The company's newest Northwest suburban area store will be located at the northwest corner of Algonquin and Golf roads in the Surrey Ridge shopping center. The vacated K-mart store and five other buildings housing smaller retailers in the shopping center will be demolished in order to make way for the 28,000 sq. ft. home improvement warehouse and garden center.
Lowe's representative Evan Vlaeminick said that the "concept will be similar to the one that's located in St. Charles." He also said that site plans are being revised to appease village concerns, and that he is still in discussion with Arlington Hts., Rolling Meadows, and Illinois Dept. of Transportation (IDOT) officials regarding traffic signals.
"There is a court order that prohibits a signal and full access at the Algonquin Rd. and Kennicott Ave. intersection. In addition IDOT has certain space standards between traffic signals. The proposed location for the traffic signals would be at the furthest point from the Algonquin and Golf Road intersection," said Vlaeminick.

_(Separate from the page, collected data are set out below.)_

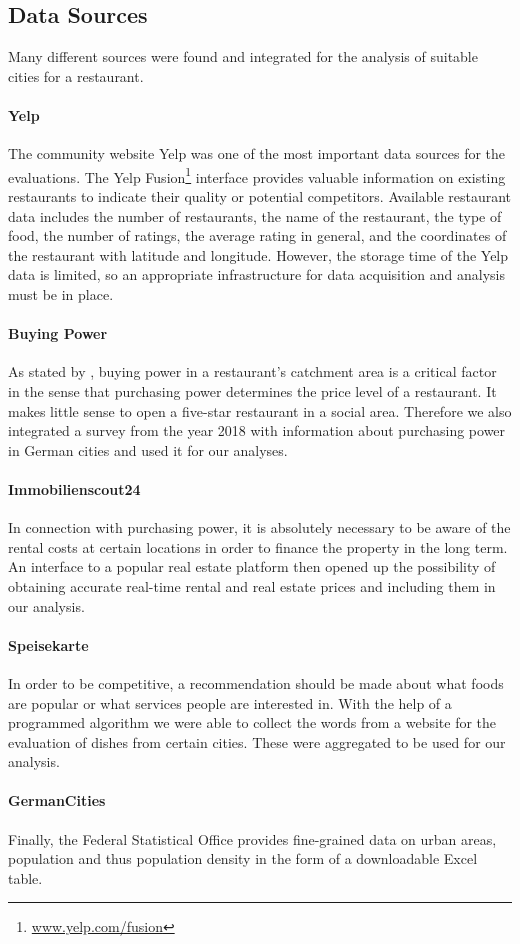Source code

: \subsection{Data Sources}
\label{subsec:sources}
Many different sources were found and integrated for the analysis of suitable cities for a restaurant. 
\newline
\paragraph{Yelp}
The community website Yelp was one of the most important data sources for the evaluations. The Yelp Fusion\footnote{\href{https://www.yelp.com/fusion}{www.yelp.com/fusion}} interface provides valuable information on existing restaurants to indicate their quality or potential competitors. Available restaurant data includes the number of restaurants, the name of the restaurant, the type of food, the number of ratings, the average rating in general, and the coordinates of the restaurant with latitude and longitude. However, the storage time of the Yelp data is limited, so an appropriate infrastructure for data acquisition and analysis must be in place.
\newline
\paragraph {Buying Power}
As stated by \cite{locana}, buying power in a restaurant's catchment area is a critical factor in the sense that purchasing power determines the price level of a restaurant. It makes little sense to open a five-star restaurant in a social area. Therefore we also integrated a survey \cite{buyingpower} from the year 2018 with information about purchasing power in German cities and used it for our analyses.
\newline
\paragraph{Immobilienscout24}
In connection with purchasing power, it is absolutely necessary to be aware of the rental costs at certain locations in order to finance the property in the long term\cite{locana}. An interface to a popular real estate platform \cite{ImmoScout} then opened up the possibility of obtaining accurate real-time rental and real estate prices and including them in our analysis.
\newline
\paragraph{Speisekarte}
In order to be competitive, a recommendation should be made about what foods are popular or what services people are interested in. With the help of a programmed algorithm we were able to collect the words from a website \cite{speisekarte} for the evaluation of dishes from certain cities. These were aggregated to be used for our analysis.
\newline
\paragraph{GermanCities}
Finally, the Federal Statistical Office provides fine-grained data on urban areas, population and thus population density in the form of a downloadable Excel table.\cite{destatis}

The Lowe's store will be the first of its kind and a welcome addition to Arlington Hts., according to the village's Plan Commission who concurs that Lowe's would be "an ideal use for this location." Planning Commissioner Marty Cawley encouraged the Lowe's representatives to meet with residents in the surrounding neighborhood in order to make sure that their needs are addressed. Cawley said that many of his neighbors have already sent letters to Lowe's Corporate Headquarters to encourage their development of the former K-mart site.
Currently the village does not have a warehouse home improvement store like Lowe's or Home Depot. When asked by Planning Commissioner Jack Groner how Lowe's differed from Home Depot, Vlaeminick claimed that "Lowe's is cleaner and better organized that Home Depot." He added, Home Depot is geared more toward the contractor, while Lowe's is geared more toward the homeowner.